A Report of 85 Cases of COVID-19 and Abdominal Transplantation From a Single Center: What Are the Associated Factors With Death Among Organ Transplantation Patients.

2020 
BACKGROUND: In this study we report the epidemiology of COVID-19 among recipients of organ transplantation and evaluate associated factors with death. METHODS: We screened 6969 patients who had organ transplantations in our center for COVID-19. Specific data on presentation, clinical course, treatment and prognosis was acquired.

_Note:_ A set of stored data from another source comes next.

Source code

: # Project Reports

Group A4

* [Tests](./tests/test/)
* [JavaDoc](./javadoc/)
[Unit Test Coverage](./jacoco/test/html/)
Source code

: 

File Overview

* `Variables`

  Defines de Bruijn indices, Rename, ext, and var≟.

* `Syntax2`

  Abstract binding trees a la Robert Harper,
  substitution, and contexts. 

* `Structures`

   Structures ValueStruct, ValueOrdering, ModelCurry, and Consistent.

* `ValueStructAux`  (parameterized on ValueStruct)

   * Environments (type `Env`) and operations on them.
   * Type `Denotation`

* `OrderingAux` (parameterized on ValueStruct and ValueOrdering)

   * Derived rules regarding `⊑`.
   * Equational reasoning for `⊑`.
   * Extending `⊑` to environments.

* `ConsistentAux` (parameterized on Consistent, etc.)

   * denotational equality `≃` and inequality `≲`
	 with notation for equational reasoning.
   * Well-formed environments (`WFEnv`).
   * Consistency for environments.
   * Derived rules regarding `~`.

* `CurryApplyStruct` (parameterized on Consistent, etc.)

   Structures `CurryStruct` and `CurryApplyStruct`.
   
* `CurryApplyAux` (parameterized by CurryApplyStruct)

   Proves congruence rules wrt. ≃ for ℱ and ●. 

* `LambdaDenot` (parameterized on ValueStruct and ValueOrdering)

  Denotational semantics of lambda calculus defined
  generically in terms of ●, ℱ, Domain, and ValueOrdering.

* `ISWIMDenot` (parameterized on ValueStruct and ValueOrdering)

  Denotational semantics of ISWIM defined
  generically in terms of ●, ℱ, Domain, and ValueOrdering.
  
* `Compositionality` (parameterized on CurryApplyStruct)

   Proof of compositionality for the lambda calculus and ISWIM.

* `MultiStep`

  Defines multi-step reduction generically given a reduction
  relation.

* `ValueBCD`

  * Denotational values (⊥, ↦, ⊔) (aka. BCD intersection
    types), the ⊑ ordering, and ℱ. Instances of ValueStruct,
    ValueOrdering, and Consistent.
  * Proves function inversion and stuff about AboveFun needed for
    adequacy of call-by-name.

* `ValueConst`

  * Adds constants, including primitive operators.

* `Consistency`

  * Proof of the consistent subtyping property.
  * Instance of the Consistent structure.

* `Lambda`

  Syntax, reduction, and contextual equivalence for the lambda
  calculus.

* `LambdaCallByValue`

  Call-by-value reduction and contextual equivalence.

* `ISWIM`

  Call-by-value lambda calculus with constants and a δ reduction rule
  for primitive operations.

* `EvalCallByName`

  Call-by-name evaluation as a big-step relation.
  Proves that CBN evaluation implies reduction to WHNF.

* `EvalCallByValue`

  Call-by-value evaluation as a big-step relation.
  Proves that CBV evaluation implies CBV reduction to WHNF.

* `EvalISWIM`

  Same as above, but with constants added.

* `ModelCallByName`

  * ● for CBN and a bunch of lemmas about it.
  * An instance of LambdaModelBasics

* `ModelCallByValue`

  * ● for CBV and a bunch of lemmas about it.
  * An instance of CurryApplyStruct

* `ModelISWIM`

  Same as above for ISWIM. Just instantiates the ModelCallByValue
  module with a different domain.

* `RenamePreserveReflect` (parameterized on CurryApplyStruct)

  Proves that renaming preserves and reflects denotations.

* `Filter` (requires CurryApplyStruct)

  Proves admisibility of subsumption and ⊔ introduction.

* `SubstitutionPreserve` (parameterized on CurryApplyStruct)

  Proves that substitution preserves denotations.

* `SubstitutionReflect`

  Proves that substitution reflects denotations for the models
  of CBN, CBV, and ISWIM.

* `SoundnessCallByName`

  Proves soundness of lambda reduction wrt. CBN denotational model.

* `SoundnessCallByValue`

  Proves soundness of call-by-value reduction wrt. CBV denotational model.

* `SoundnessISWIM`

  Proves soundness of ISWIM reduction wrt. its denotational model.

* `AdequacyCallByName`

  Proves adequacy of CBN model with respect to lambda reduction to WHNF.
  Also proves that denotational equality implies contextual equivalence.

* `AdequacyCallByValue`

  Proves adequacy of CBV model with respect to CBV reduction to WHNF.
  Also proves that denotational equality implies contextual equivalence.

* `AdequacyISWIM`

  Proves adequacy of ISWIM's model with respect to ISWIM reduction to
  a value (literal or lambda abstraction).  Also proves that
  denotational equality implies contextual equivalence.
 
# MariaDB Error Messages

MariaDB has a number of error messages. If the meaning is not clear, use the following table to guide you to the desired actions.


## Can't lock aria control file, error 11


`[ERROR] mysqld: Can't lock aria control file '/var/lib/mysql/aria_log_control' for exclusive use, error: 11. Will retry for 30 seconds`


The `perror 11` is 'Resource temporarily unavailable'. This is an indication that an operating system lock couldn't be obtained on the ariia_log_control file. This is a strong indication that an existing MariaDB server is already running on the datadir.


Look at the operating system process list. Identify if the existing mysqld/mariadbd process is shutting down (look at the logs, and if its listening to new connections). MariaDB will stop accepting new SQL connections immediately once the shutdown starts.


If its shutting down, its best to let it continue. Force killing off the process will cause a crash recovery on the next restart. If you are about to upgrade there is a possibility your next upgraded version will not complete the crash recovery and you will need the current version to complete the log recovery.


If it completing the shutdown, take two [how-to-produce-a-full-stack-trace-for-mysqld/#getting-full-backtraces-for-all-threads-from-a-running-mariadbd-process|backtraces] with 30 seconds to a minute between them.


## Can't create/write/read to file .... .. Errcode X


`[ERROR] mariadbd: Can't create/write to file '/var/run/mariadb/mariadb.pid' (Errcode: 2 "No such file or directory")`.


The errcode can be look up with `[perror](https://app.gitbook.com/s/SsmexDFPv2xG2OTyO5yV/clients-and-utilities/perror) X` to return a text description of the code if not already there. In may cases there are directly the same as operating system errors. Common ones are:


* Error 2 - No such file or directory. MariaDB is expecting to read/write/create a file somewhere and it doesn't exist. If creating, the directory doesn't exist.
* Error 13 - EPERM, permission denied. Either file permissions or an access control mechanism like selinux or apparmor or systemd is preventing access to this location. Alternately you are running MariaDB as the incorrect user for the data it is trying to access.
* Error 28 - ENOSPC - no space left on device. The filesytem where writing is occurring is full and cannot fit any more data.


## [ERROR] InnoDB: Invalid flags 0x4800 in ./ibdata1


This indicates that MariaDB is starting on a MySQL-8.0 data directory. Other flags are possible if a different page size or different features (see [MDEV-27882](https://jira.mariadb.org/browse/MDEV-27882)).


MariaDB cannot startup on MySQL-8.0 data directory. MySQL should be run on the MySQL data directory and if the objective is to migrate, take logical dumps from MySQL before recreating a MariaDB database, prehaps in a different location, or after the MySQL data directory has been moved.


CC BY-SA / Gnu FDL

RESULTS: We found 85 patients (66 liver, 16 kidney, 2 kidney-pancreas and 1 liver-kidney recipient) who acquired COVID-19. Most common symptoms included fever (48.2%), cough (41.2%), myalgia (41.2%), and fatigue (40%). Dyspnea developed in 33% of patients. Overall, one-third of patients had an oxygen saturation of bellow 90% on admission. Patients were hospitalized for a median (IQR) of 9 (5, 13.7) days and had a 33.9% ICU admission rate. Overall, 17 patients (20%) died which included 31.3% of patients with kidney transplantations and 21.9% of patients with liver transplantations.All 4 pediatric patients in our series died. In our univariate analysis among adults, rates of leukopenia (38.4% vs. 13.2%; p=0.04), low albumin levels (53.8% vs. 10.2%; p=0.001), and shorter duration between transplantation and COVID-19 (p=0.02), were higher among patients who died.In our LASSO regression model, low albumin levels (OR: 4.48, 95% CI= 1.16-17.27) were associated with higher risk of death. CONCLUSION: This is the largest single-center report on abdominal transplantations and COVID-19. Liver and kidney transplant recipients have an increased risk of mortality compared to the general population due to COVID-19. More specifically, pediatric patients and those with low albumin levels are at higher risks of death due COVID-19.